Copy the records below exactly as they stand. Leave out the pictures.
-------- SUPPLIED DATA --------
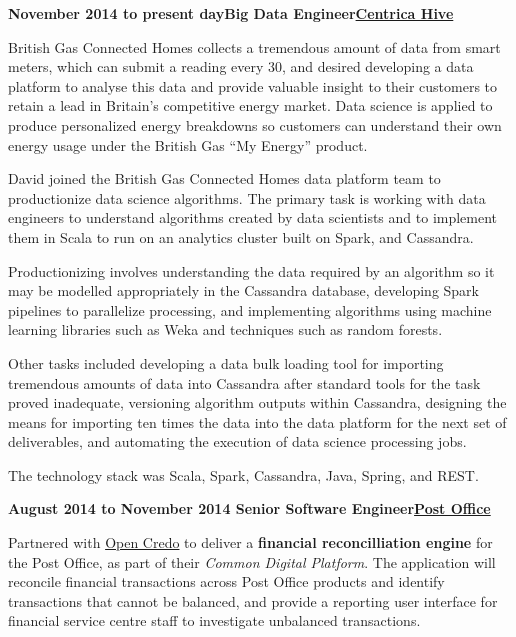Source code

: \documentclass[a4paper,12pt]{article}
\newcommand{\head}[1]{\begin{center}{\large{\textbf{\sc{#1}}}}\nopagebreak\end{center}}
\newcommand{\clientwork}[3]{\textbf{#1\hfill#3\hfill#2}\nopagebreak}
\begin{document}
\head{Career History}

\clientwork{November 2014 to present day}{\href{https://www.hivehome.com}{Centrica Hive}}{Big Data Engineer}

British Gas Connected Homes collects a tremendous amount of data from smart meters, which can submit a reading every 30, and desired developing a data platform to analyse this data and provide valuable insight to their customers to retain a lead in Britain’s competitive energy market. Data science is applied to produce personalized energy breakdowns so customers can understand their own energy usage under the British Gas “My Energy” product.

David joined the British Gas Connected Homes data platform team to productionize data science algorithms. The primary task is working with data engineers to understand algorithms created by data scientists and to implement them in Scala to run on an analytics cluster built on Spark, and Cassandra.

Productionizing involves understanding the data required by an algorithm so it may be modelled appropriately in the Cassandra database, developing Spark pipelines to parallelize processing, and implementing algorithms using machine learning libraries such as Weka and techniques such as random forests.

Other tasks included developing a data bulk loading tool for importing tremendous amounts of data into Cassandra after standard tools for the task proved inadequate, versioning algorithm outputs within Cassandra, designing the means for importing ten times the data into the data platform for the next set of deliverables, and automating the execution of data science processing jobs.

The technology stack was Scala, Spark, Cassandra, Java, Spring, and REST.

\clientwork{August 2014 to November 2014 }{\href{http://www.postoffice.co.uk/}{Post Office}}{Senior Software Engineer}

Partnered with \href{http://www.opencredo.com/}{Open Credo} to deliver a \textbf{financial reconcilliation engine} for the Post Office, as part of their \emph{Common Digital Platform}. The application will reconcile financial transactions across Post Office products and identify transactions that cannot be balanced, and provide a reporting user interface for financial service centre staff to investigate unbalanced transactions.\\
\end{document}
--------
• _TASK RESULT_:
Source code

: \documentclass[a4paper,12pt]{article}
\newcommand{\head}[1]{\begin{center}{\large{\textbf{\sc{#1}}}}\nopagebreak\end{center}}
\newcommand{\clientwork}[3]{\textbf{#1\hfill#3\hfill#2}\nopagebreak}
\begin{document}
\head{Career History}

\clientwork{November 2014 to present day}{\href{https://www.hivehome.com}{Centrica Hive}}{Big Data Engineer}

British Gas Connected Homes collects a tremendous amount of data from smart meters, which can submit a reading every 30, and desired developing a data platform to analyse this data and provide valuable insight to their customers to retain a lead in Britain’s competitive energy market. Data science is applied to produce personalized energy breakdowns so customers can understand their own energy usage under the British Gas “My Energy” product.

David joined the British Gas Connected Homes data platform team to productionize data science algorithms. The primary task is working with data engineers to understand algorithms created by data scientists and to implement them in Scala to run on an analytics cluster built on Spark, and Cassandra.

Productionizing involves understanding the data required by an algorithm so it may be modelled appropriately in the Cassandra database, developing Spark pipelines to parallelize processing, and implementing algorithms using machine learning libraries such as Weka and techniques such as random forests.

Other tasks included developing a data bulk loading tool for importing tremendous amounts of data into Cassandra after standard tools for the task proved inadequate, versioning algorithm outputs within Cassandra, designing the means for importing ten times the data into the data platform for the next set of deliverables, and automating the execution of data science processing jobs.

The technology stack was Scala, Spark, Cassandra, Java, Spring, and REST.

\clientwork{August 2014 to November 2014 }{\href{http://www.postoffice.co.uk/}{Post Office}}{Senior Software Engineer}

Partnered with \href{http://www.opencredo.com/}{Open Credo} to deliver a \textbf{financial reconcilliation engine} for the Post Office, as part of their \emph{Common Digital Platform}. The application will reconcile financial transactions across Post Office products and identify transactions that cannot be balanced, and provide a reporting user interface for financial service centre staff to investigate unbalanced transactions.\\
\end{document}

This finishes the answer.